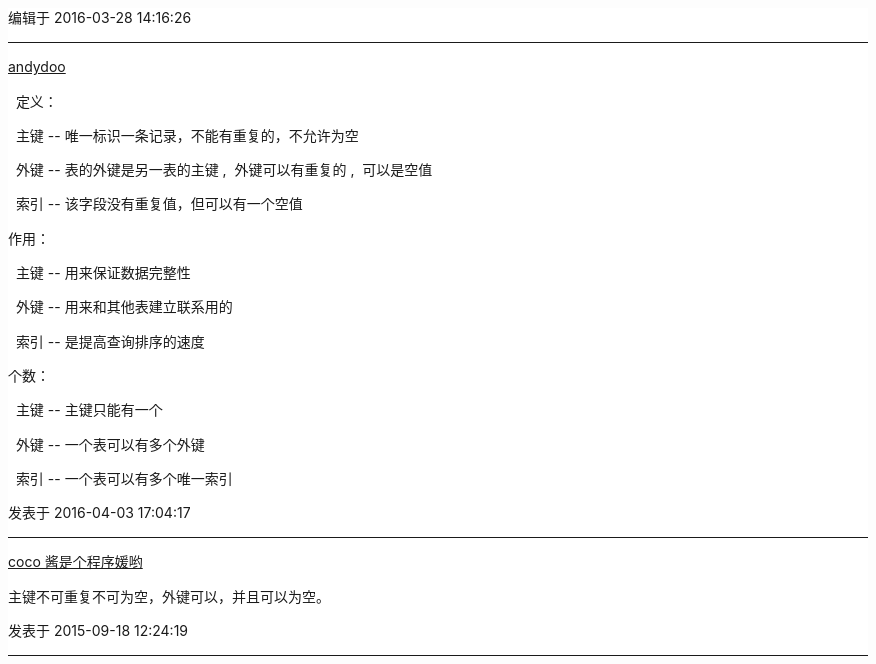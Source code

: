 编辑于 2016-03-28 14:16:26

* * *

[andydoo](https://www.nowcoder.com/profile/179825)

  定义：

  主键 -- 唯一标识一条记录，不能有重复的，不允许为空

  外键 -- 表的外键是另一表的主键 ,  外键可以有重复的 ,  可以是空值

  索引 -- 该字段没有重复值，但可以有一个空值

作用：

  主键 -- 用来保证数据完整性

  外键 -- 用来和其他表建立联系用的

  索引 -- 是提高查询排序的速度  

个数：

  主键 -- 主键只能有一个

  外键 -- 一个表可以有多个外键

  索引 -- 一个表可以有多个唯一索引

发表于 2016-04-03 17:04:17

* * *

[coco 酱是个程序媛哟](https://www.nowcoder.com/profile/728345)

主键不可重复不可为空，外键可以，并且可以为空。

发表于 2015-09-18 12:24:19

* * ***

# [HOW TO COMPLETE THIS TASK]
Please restate the material word for word; the pictures stay out.

# [RESULT BELOW]
Source code

: 编辑于 2016-03-28 14:16:26

* * *

[andydoo](https://www.nowcoder.com/profile/179825)

  定义：

  主键 -- 唯一标识一条记录，不能有重复的，不允许为空

  外键 -- 表的外键是另一表的主键 ,  外键可以有重复的 ,  可以是空值

  索引 -- 该字段没有重复值，但可以有一个空值

作用：

  主键 -- 用来保证数据完整性

  外键 -- 用来和其他表建立联系用的

  索引 -- 是提高查询排序的速度  

个数：

  主键 -- 主键只能有一个

  外键 -- 一个表可以有多个外键

  索引 -- 一个表可以有多个唯一索引

发表于 2016-04-03 17:04:17

* * *

[coco 酱是个程序媛哟](https://www.nowcoder.com/profile/728345)

主键不可重复不可为空，外键可以，并且可以为空。

发表于 2015-09-18 12:24:19

* * ***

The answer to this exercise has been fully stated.